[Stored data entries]
= Beginning of Section =

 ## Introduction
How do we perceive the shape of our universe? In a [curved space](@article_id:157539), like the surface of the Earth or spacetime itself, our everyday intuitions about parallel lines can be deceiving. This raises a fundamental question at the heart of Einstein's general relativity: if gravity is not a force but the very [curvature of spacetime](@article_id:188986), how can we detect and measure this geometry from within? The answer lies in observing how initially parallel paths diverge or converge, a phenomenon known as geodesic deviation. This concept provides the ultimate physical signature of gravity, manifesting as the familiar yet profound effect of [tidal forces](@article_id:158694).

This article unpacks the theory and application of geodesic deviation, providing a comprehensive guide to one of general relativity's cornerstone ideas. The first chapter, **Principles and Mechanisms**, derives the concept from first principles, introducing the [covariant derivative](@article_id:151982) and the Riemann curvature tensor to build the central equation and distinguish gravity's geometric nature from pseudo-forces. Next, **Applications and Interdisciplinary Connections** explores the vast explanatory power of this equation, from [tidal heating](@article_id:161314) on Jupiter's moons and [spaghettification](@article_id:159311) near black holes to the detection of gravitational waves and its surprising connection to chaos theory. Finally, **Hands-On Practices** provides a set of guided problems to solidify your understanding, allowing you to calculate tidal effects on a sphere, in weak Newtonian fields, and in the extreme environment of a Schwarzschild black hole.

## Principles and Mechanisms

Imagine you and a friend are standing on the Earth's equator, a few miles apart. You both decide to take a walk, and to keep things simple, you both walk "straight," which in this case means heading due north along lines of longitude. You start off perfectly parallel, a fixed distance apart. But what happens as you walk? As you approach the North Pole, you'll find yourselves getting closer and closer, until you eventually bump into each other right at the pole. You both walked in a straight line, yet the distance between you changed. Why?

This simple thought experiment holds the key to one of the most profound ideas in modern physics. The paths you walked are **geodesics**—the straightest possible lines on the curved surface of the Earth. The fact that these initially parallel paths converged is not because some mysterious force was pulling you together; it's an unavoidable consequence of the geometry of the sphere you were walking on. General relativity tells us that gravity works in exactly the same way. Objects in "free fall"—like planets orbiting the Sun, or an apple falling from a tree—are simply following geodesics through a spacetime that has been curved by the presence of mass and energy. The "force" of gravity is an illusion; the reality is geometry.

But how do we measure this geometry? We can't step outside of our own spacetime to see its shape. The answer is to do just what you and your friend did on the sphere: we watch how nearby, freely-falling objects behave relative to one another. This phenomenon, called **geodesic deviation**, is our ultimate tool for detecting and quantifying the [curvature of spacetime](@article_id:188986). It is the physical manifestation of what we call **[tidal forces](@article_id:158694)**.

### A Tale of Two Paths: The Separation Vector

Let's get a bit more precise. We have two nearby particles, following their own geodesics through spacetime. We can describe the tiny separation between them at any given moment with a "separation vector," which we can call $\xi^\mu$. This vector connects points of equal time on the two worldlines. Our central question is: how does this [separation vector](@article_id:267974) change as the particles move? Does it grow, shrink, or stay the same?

= End of Section =

## [EXERCISE REQUIREMENTS]
Only a word-for-word repetition of the lines from the one containing "But how do we" to the final line of the data above counts as the answer.

## [RESULT OF THIS TASK]
But how do we measure this geometry? We can't step outside of our own spacetime to see its shape. The answer is to do just what you and your friend did on the sphere: we watch how nearby, freely-falling objects behave relative to one another. This phenomenon, called **geodesic deviation**, is our ultimate tool for detecting and quantifying the [curvature of spacetime](@article_id:188986). It is the physical manifestation of what we call **[tidal forces](@article_id:158694)**.

### A Tale of Two Paths: The Separation Vector

Let's get a bit more precise. We have two nearby particles, following their own geodesics through spacetime. We can describe the tiny separation between them at any given moment with a "separation vector," which we can call $\xi^\mu$. This vector connects points of equal time on the two worldlines. Our central question is: how does this [separation vector](@article_id:267974) change as the particles move? Does it grow, shrink, or stay the same?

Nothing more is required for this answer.